- **ACTIVITY**: Reply with one number: the count of lines in the listing that contain the string "response".

- **ENTRIES SUPPLIED**:
━━━━━━━━━━━━━━━━

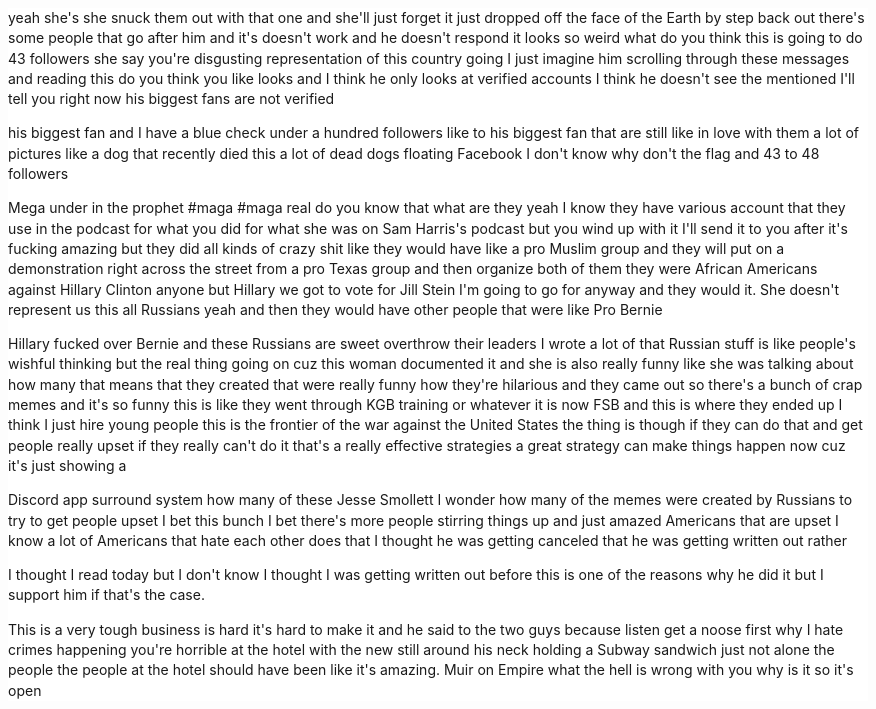 <timemark seconds="5500" />

yeah she's she snuck them out with that one and she'll just forget it just dropped off the face of the Earth by step back out there's some people that go after him and it's doesn't work and he doesn't respond it looks so weird what do you think this is going to do 43 followers she say you're disgusting representation of this country going I just imagine him scrolling through these messages and reading this do you think you like looks and I think he only looks at verified accounts I think he doesn't see the mentioned I'll tell you right now his biggest fans are not verified

<timemark seconds="5554" />

his biggest fan and I have a blue check under a hundred followers like to his biggest fan that are still like in love with them a lot of pictures like a dog that recently died this a lot of dead dogs floating Facebook I don't know why don't the flag and 43 to 48 followers

<timemark seconds="5585" />

Mega under in the prophet #maga #maga real do you know that what are they yeah I know they have various account that they use in the podcast for what you did for what she was on Sam Harris's podcast but you wind up with it I'll send it to you after it's fucking amazing but they did all kinds of crazy shit like they would have like a pro Muslim group and they will put on a demonstration right across the street from a pro Texas group and then organize both of them they were African Americans against Hillary Clinton anyone but Hillary we got to vote for Jill Stein I'm going to go for anyway and they would it. She doesn't represent us this all Russians yeah and then they would have other people that were like Pro Bernie

<timemark seconds="5645" />

Hillary fucked over Bernie and these Russians are sweet overthrow their leaders I wrote a lot of that Russian stuff is like people's wishful thinking but the real thing going on cuz this woman documented it and she is also really funny like she was talking about how many that means that they created that were really funny how they're hilarious and they came out so there's a bunch of crap memes and it's so funny this is like they went through KGB training or whatever it is now FSB and this is where they ended up I think I just hire young people this is the frontier of the war against the United States the thing is though if they can do that and get people really upset if they really can't do it that's a really effective strategies a great strategy can make things happen now cuz it's just showing a

<timemark seconds="5705" />

Discord app surround system how many of these Jesse Smollett I wonder how many of the memes were created by Russians to try to get people upset I bet this bunch I bet there's more people stirring things up and just amazed Americans that are upset I know a lot of Americans that hate each other does that I thought he was getting canceled that he was getting written out rather

<timemark seconds="5744" />

I thought I read today but I don't know I thought I was getting written out before this is one of the reasons why he did it but I support him if that's the case.

<timemark seconds="5755" />

This is a very tough business is hard it's hard to make it and he said to the two guys because listen get a noose first why I hate crimes happening you're horrible at the hotel with the new still around his neck holding a Subway sandwich just not alone the people the people at the hotel should have been like it's amazing. Muir on Empire what the hell is wrong with you why is it so it's open

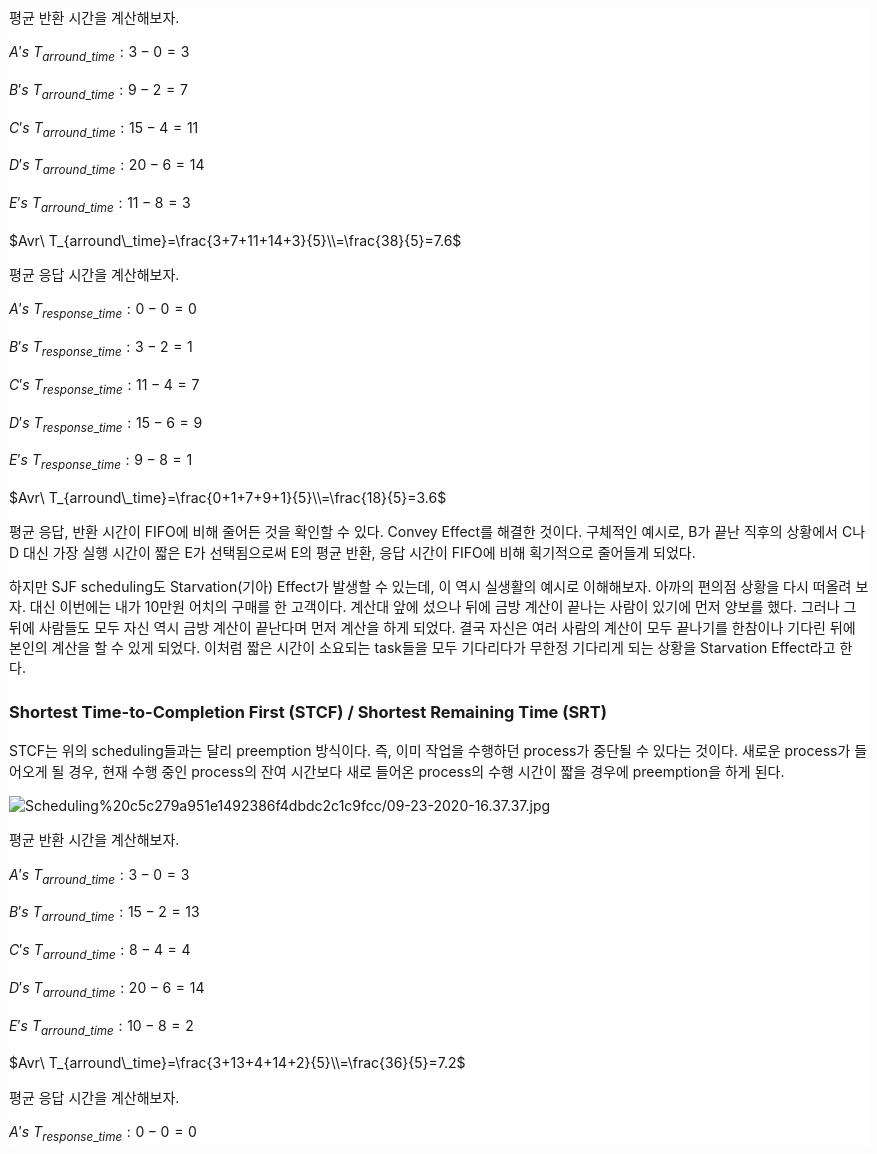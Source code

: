 평균 반환 시간을 계산해보자.

$A's\ T_{arround\_time} : 3-0 = 3$

$B's\ T_{arround\_time} : 9-2 = 7$

$C's\ T_{arround\_time} : 15-4 = 11$

$D's\ T_{arround\_time} : 20-6 = 14$

$E's\ T_{arround\_time} : 11-8 = 3$

$Avr\ T_{arround\_time}=\frac{3+7+11+14+3}{5}\\=\frac{38}{5}=7.6$

평균 응답 시간을 계산해보자.

$A's\ T_{response\_time} : 0-0 = 0$

$B's\ T_{response\_time} : 3-2=1$

$C's\ T_{response\_time} : 11-4=7$

$D's\ T_{response\_time} : 15-6=9$

$E's\ T_{response\_time} : 9-8=1$

$Avr\ T_{arround\_time}=\frac{0+1+7+9+1}{5}\\=\frac{18}{5}=3.6$

평균 응답, 반환 시간이 FIFO에 비해 줄어든 것을 확인할 수 있다. Convey Effect를 해결한 것이다. 구체적인 예시로, B가 끝난 직후의 상황에서 C나 D 대신 가장 실행 시간이 짧은 E가 선택됨으로써 E의 평균 반환, 응답 시간이 FIFO에 비해 획기적으로 줄어들게 되었다.

하지만 SJF scheduling도 Starvation(기아) Effect가 발생할 수 있는데, 이 역시 실생활의 예시로 이해해보자. 아까의 편의점 상황을 다시 떠올려 보자. 대신 이번에는 내가 10만원 어치의 구매를 한 고객이다. 계산대 앞에 섰으나 뒤에 금방 계산이 끝나는 사람이 있기에 먼저 양보를 했다. 그러나 그 뒤에 사람들도 모두 자신 역시 금방 계산이 끝난다며 먼저 계산을 하게 되었다. 결국 자신은 여러 사람의 계산이 모두 끝나기를 한참이나 기다린 뒤에 본인의 계산을 할 수 있게 되었다. 이처럼 짧은 시간이 소요되는 task들을 모두 기다리다가 무한정 기다리게 되는 상황을 Starvation Effect라고 한다.

### Shortest Time-to-Completion First (STCF) / Shortest Remaining Time (SRT)

STCF는 위의 scheduling들과는 달리 preemption 방식이다. 즉, 이미 작업을 수행하던 process가 중단될 수 있다는 것이다. 새로운 process가 들어오게 될 경우, 현재 수행 중인 process의 잔여 시간보다 새로 들어온 process의 수행 시간이 짧을 경우에 preemption을 하게 된다.

![Scheduling%20c5c279a951e1492386f4dbdc2c1c9fcc/09-23-2020-16.37.37.jpg](Scheduling%20c5c279a951e1492386f4dbdc2c1c9fcc/09-23-2020-16.37.37.jpg)

평균 반환 시간을 계산해보자.

$A's\ T_{arround\_time} : 3-0 = 3$

$B's\ T_{arround\_time} : 15-2 = 13$

$C's\ T_{arround\_time} : 8-4 = 4$

$D's\ T_{arround\_time} : 20-6 = 14$

$E's\ T_{arround\_time} : 10-8 = 2$

$Avr\ T_{arround\_time}=\frac{3+13+4+14+2}{5}\\=\frac{36}{5}=7.2$

평균 응답 시간을 계산해보자.

$A's\ T_{response\_time} : 0-0 = 0$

━━━━━━━━━━━━━━━━

- **EXERCISE SOLUTION**: 6